Work to complete: Transcribe every record below word for word.

Records supplied:
--------------------------------------------------
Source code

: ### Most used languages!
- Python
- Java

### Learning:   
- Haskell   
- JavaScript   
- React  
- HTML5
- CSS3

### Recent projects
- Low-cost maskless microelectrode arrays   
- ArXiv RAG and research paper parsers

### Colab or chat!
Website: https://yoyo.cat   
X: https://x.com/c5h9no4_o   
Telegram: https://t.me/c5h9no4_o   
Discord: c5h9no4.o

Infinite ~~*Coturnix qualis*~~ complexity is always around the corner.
--------------------------------------------------
Result:
Source code

: ### Most used languages!
- Python
- Java

### Learning:   
- Haskell   
- JavaScript   
- React  
- HTML5
- CSS3

### Recent projects
- Low-cost maskless microelectrode arrays   
- ArXiv RAG and research paper parsers

### Colab or chat!
Website: https://yoyo.cat   
X: https://x.com/c5h9no4_o   
Telegram: https://t.me/c5h9no4_o   
Discord: c5h9no4.o

Infinite ~~*Coturnix qualis*~~ complexity is always around the corner.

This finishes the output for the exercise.